Fernando Martínez

Personal information
- Full name: Fernando Rafael Martínez Silva
- Date of birth: 8 June 1977 (age 48)
- Place of birth: Puerto Ordaz, Venezuela
- Height: 1.76 m (5 ft 9 in)
- Position: Striker

Senior career*
- Years: Team / Apps / (Gls)
- 1998: Minervén
- 1999: Nueva Cádiz
- 1999–2000: Estudiantes Mérida
- 2000–2003: Mineros de Guayana
- 2003: Uralan Elista / 6 / (0)
- 2004: Caracas FC
- 2005: Deportivo Táchira
- 2005–2006: Trujillanos
- 2006: Deportivo Táchira
- 2007: Carabobo / 31 / (0)
- 2008–2010: Llaneros de Guanare / 7 / (1)
- 2011: Los Llanos
- 2013: Atlético Paso

International career
- 1999–2000: Venezuela / 2 / (0)

= Chito Martínez (footballer) =

Venezuelan footballer (born 1977)

Fernando Rafael "Chito" Martínez Silva (born 8 June 1977) is a Venezuelan former footballer who played striker.

==Career==
Born in Puerto Ordaz, Martínez has spent most of his career playing in Venezuelan league with Minervén, Caracas, Táchira, Mineros, Trujillanos and Llaneros.

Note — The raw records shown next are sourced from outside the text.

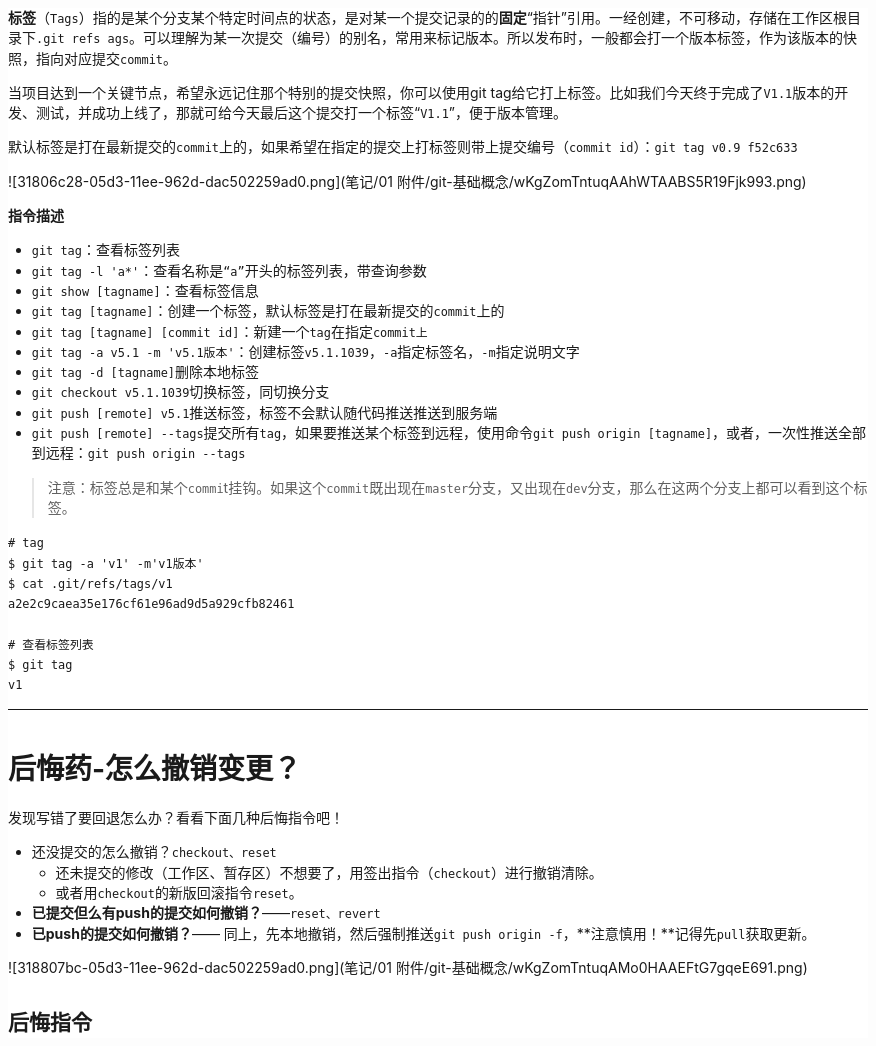 **标签**（`Tags`）指的是某个分支某个特定时间点的状态，是对某一个提交记录的的**固定**“指针”引用。一经创建，不可移动，存储在工作区根目录下`.git refs ags`。可以理解为某一次提交（编号）的别名，常用来标记版本。所以发布时，一般都会打一个版本标签，作为该版本的快照，指向对应提交`commit`。

当项目达到一个关键节点，希望永远记住那个特别的提交快照，你可以使用git tag给它打上标签。比如我们今天终于完成了`V1.1`版本的开发、测试，并成功上线了，那就可给今天最后这个提交打一个标签“`V1.1`”，便于版本管理。

默认标签是打在最新提交的`commit`上的，如果希望在指定的提交上打标签则带上提交编号（`commit id`）：`git tag v0.9 f52c633`

![31806c28-05d3-11ee-962d-dac502259ad0.png](笔记/01 附件/git-基础概念/wKgZomTntuqAAhWTAABS5R19Fjk993.png)



**指令描述**

+ `git tag`：查看标签列表
+ `git tag -l 'a*'`：查看名称是`“a”`开头的标签列表，带查询参数
+ `git show [tagname]`：查看标签信息
+ `git tag [tagname]`：创建一个标签，默认标签是打在最新提交的`commit`上的
+ `git tag [tagname] [commit id]`：新建一个`tag`在指定`commit上`
+ `git tag -a v5.1 -m 'v5.1版本'`：创建标签`v5.1.1039`，`-a`指定标签名，`-m`指定说明文字
+ `git tag -d [tagname]`删除本地标签
+ `git checkout v5.1.1039`切换标签，同切换分支
+ `git push [remote] v5.1`推送标签，标签不会默认随代码推送推送到服务端
+ `git push [remote] --tags`提交所有`tag`，如果要推送某个标签到远程，使用命令`git push origin [tagname]`，或者，一次性推送全部到远程：`git push origin --tags`

> 注意：标签总是和某个`commi`t挂钩。如果这个`commit`既出现在`master`分支，又出现在`dev`分支，那么在这两个分支上都可以看到这个标签。

```shell
# tag
$ git tag -a 'v1' -m'v1版本'
$ cat .git/refs/tags/v1
a2e2c9caea35e176cf61e96ad9d5a929cfb82461

# 查看标签列表
$ git tag
v1
```

------

# 后悔药-怎么撤销变更？

发现写错了要回退怎么办？看看下面几种后悔指令吧！

- 还没提交的怎么撤销？`checkout、reset`
  - 还未提交的修改（工作区、暂存区）不想要了，用签出指令（`checkout`）进行撤销清除。
  - 或者用`checkout`的新版回滚指令`reset`。
- **已提交但么有push的提交如何撤销？**——`reset、revert`
- **已push的提交如何撤销？**—— 同上，先本地撤销，然后强制推送`git push origin -f`，**注意慎用！**记得先`pull`获取更新。

![318807bc-05d3-11ee-962d-dac502259ad0.png](笔记/01 附件/git-基础概念/wKgZomTntuqAMo0HAAEFtG7gqeE691.png)



## 后悔指令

Martínez played for Russian Premier League side FC Uralan Elista during 2003, making him the first Venezuelan to play in the league.

In 2011, Martínez moved to the Canary Islands where he would play amateur football with UD Los Llanos and CD Atlético Paso in the Preferente de Tenerife.